§ **Exercise instructions**
Go through the data and copy each line where the string "Virtual" appears.

[Records from a dataset]
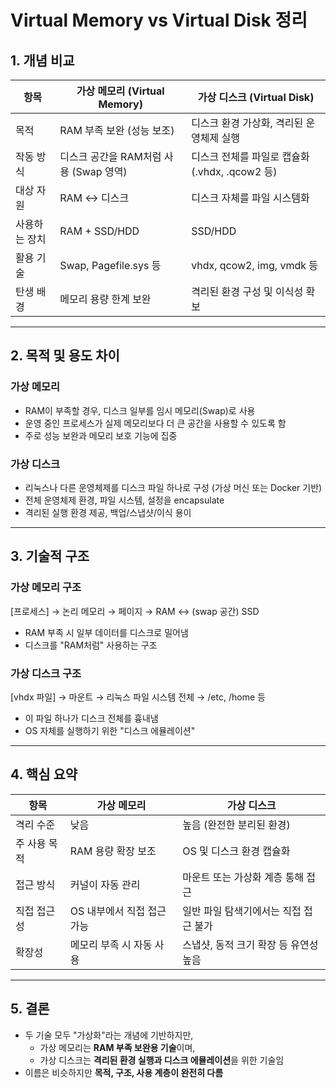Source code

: # Virtual Memory vs Virtual Disk 정리

## 1. 개념 비교

| 항목          | 가상 메모리 (Virtual Memory)           | 가상 디스크 (Virtual Disk)                     |
| ------------- | -------------------------------------- | ---------------------------------------------- |
| 목적          | RAM 부족 보완 (성능 보조)              | 디스크 환경 가상화, 격리된 운영체제 실행       |
| 작동 방식     | 디스크 공간을 RAM처럼 사용 (Swap 영역) | 디스크 전체를 파일로 캡슐화 (.vhdx, .qcow2 등) |
| 대상 자원     | RAM ↔ 디스크                           | 디스크 자체를 파일 시스템화                    |
| 사용하는 장치 | RAM + SSD/HDD                          | SSD/HDD                                        |
| 활용 기술     | Swap, Pagefile.sys 등                  | vhdx, qcow2, img, vmdk 등                      |
| 탄생 배경     | 메모리 용량 한계 보완                  | 격리된 환경 구성 및 이식성 확보                |

---

## 2. 목적 및 용도 차이

### 가상 메모리

- RAM이 부족할 경우, 디스크 일부를 임시 메모리(Swap)로 사용
- 운영 중인 프로세스가 실제 메모리보다 더 큰 공간을 사용할 수 있도록 함
- 주로 성능 보완과 메모리 보호 기능에 집중

### 가상 디스크

- 리눅스나 다른 운영체제를 디스크 파일 하나로 구성 (가상 머신 또는 Docker 기반)
- 전체 운영체제 환경, 파일 시스템, 설정을 encapsulate
- 격리된 실행 환경 제공, 백업/스냅샷/이식 용이

---

## 3. 기술적 구조

### 가상 메모리 구조

[프로세스] → 논리 메모리 → 페이지 → RAM ↔ (swap 공간) SSD

- RAM 부족 시 일부 데이터를 디스크로 밀어냄
- 디스크를 "RAM처럼" 사용하는 구조

### 가상 디스크 구조

[vhdx 파일] → 마운트 → 리눅스 파일 시스템 전체 → /etc, /home 등

- 이 파일 하나가 디스크 전체를 흉내냄
- OS 자체를 실행하기 위한 "디스크 에뮬레이션"

---

## 4. 핵심 요약

| 항목         | 가상 메모리                | 가상 디스크                           |
| ------------ | -------------------------- | ------------------------------------- |
| 격리 수준    | 낮음                       | 높음 (완전한 분리된 환경)             |
| 주 사용 목적 | RAM 용량 확장 보조         | OS 및 디스크 환경 캡슐화              |
| 접근 방식    | 커널이 자동 관리           | 마운트 또는 가상화 계층 통해 접근     |
| 직접 접근성  | OS 내부에서 직접 접근 가능 | 일반 파일 탐색기에서는 직접 접근 불가 |
| 확장성       | 메모리 부족 시 자동 사용   | 스냅샷, 동적 크기 확장 등 유연성 높음 |

---

## 5. 결론

- 두 기술 모두 "가상화"라는 개념에 기반하지만,
  - 가상 메모리는 **RAM 부족 보완용 기술**이며,
  - 가상 디스크는 **격리된 환경 실행과 디스크 에뮬레이션**을 위한 기술임
- 이름은 비슷하지만 **목적, 구조, 사용 계층이 완전히 다름**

§ **Task output**
: # Virtual Memory vs Virtual Disk 정리
| 항목          | 가상 메모리 (Virtual Memory)           | 가상 디스크 (Virtual Disk)                     |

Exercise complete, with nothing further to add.